Comment by PaulDavisThe1st
3 days ago
> there are a lot of people who don't consider renters as people that deserve consideration in governmental decision making
How does it matter whether "a lot of people don't consider" something if there are no laws or enforcement actions that make their opinions actually effective in the world?
> no laws or enforcement actions that make their opinions actually effective in the world?
How do you come to that conclusion? The people who show up to local planning meetings are clearly very effective at enacting their opinions in the world, and local planning is the place where a tiny number, perhaps 3-5 people, can drastically change the results for an entire area.
The line I quoted from you concerned people who don't consider that renters should be involved in local decision making. I'm asking you what difference it makes what they consider, when they are not actually able to enact any barriers to participating in local decision making? I mean, sure, they make think that renters should stay out of the planning meetings, but if they do not stop them, what difference does it make what they think? Renters vote too ....
If I understand you correctly, you're saying that because renters can vote, they have equal impact on planning decisions, and therefore a bloc of voters that do not consider renters' needs as being valid for the city is OK. Please correct me if I'm wrong.
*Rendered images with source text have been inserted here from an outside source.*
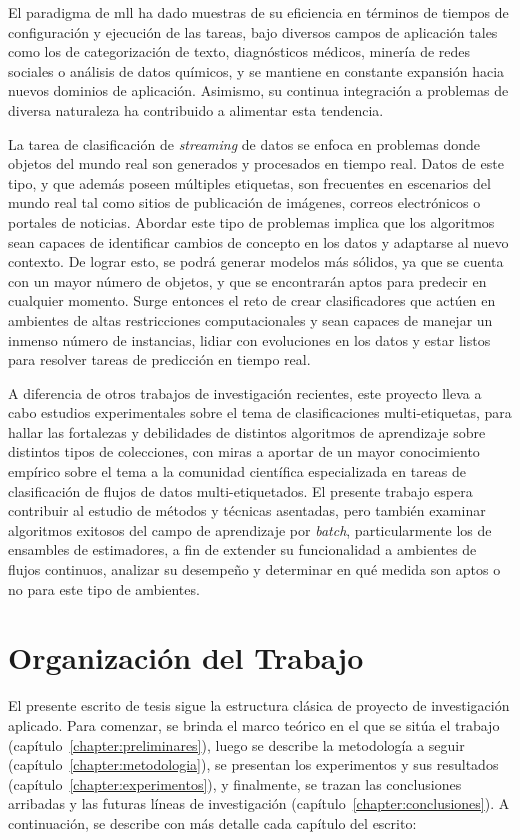 El paradigma de \acrshort{mll} ha dado muestras de su eficiencia en términos de
tiempos de configuración y ejecución de las tareas, bajo diversos campos de
aplicación tales como los de categorización de texto, diagnósticos médicos,
minería de redes sociales o análisis de datos químicos, y se mantiene en
constante expansión hacia nuevos dominios de aplicación. Asimismo, su continua
integración a problemas de diversa naturaleza ha contribuido a alimentar esta
tendencia.

La tarea de clasificación de \textit{streaming} de datos se enfoca en problemas
donde objetos del mundo real son generados y procesados en tiempo real. Datos de
este tipo, y que además poseen múltiples etiquetas, son frecuentes en escenarios
del mundo real tal como sitios de publicación de imágenes, correos electrónicos
o portales de noticias. Abordar este tipo de problemas implica que los
algoritmos sean capaces de identificar cambios de concepto en los datos y
adaptarse al nuevo contexto. De lograr esto, se podrá generar modelos más
sólidos, ya que se cuenta con un mayor número de objetos, y que se encontrarán
aptos para predecir en cualquier momento. Surge entonces el reto de crear
clasificadores que actúen en ambientes de altas restricciones computacionales y
sean capaces de manejar un inmenso número de instancias, lidiar con evoluciones
en los datos y estar listos para resolver tareas de predicción en tiempo real.

A diferencia de otros trabajos de investigación recientes, este proyecto lleva a
cabo estudios experimentales sobre el tema de clasificaciones multi-etiquetas,
para hallar las fortalezas y debilidades de distintos algoritmos de aprendizaje
sobre distintos tipos de colecciones, con miras a aportar de un mayor
conocimiento empírico sobre el tema a la comunidad científica especializada en
tareas de clasificación de flujos de datos multi-etiquetados. El presente
trabajo espera contribuir al estudio de métodos y técnicas asentadas, pero
también examinar algoritmos exitosos del campo de aprendizaje por
\textit{batch}, particularmente los de ensambles de estimadores, a fin de
extender su funcionalidad a ambientes de flujos continuos, analizar su desempeño
y determinar en qué medida son aptos o no para este tipo de ambientes.


\section{Organización del Trabajo}

El presente escrito de tesis sigue la estructura clásica de proyecto de
investigación aplicado. Para comenzar, se brinda el marco teórico en el que se
sitúa el trabajo (capítulo~\ref{chapter:preliminares}), luego se describe la
metodología a seguir (capítulo~\ref{chapter:metodologia}), se presentan los
experimentos y sus resultados (capítulo~\ref{chapter:experimentos}), y
finalmente, se trazan las conclusiones arribadas y las futuras líneas de
investigación (capítulo~\ref{chapter:conclusiones}). A continuación, se describe
con más detalle cada capítulo del escrito:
I have two objections to that.
1) Local planning decisions are not made on the basis of democratic votes, they are political decisions made by a tiny number of people that are highly susceptible to influence. In particular, money and local political power has a huge effect on who gets elected, who is paying attention to what happens, and who benefits. There's very little attention paid to these matters except those with highly conflicted interests, which means that highly conflicted decisions are the most common outcome. Which leads to suboptimal results over longer periods of time, as happens in any system that appears to be democratic but is actually corrupt.
2) Even in democracy, one bloc deciding that another bloc's interests can be ignored and don't matter to the functioning of government is an extremely toxic environment which results in awful outcomes. I view any system where there are second-class citizens as a fundamentally un-American idea and counter to the goals of our nation. Those who wish to exclude an entire economic class from their community are trying to create precisely that sort of second-class citizen.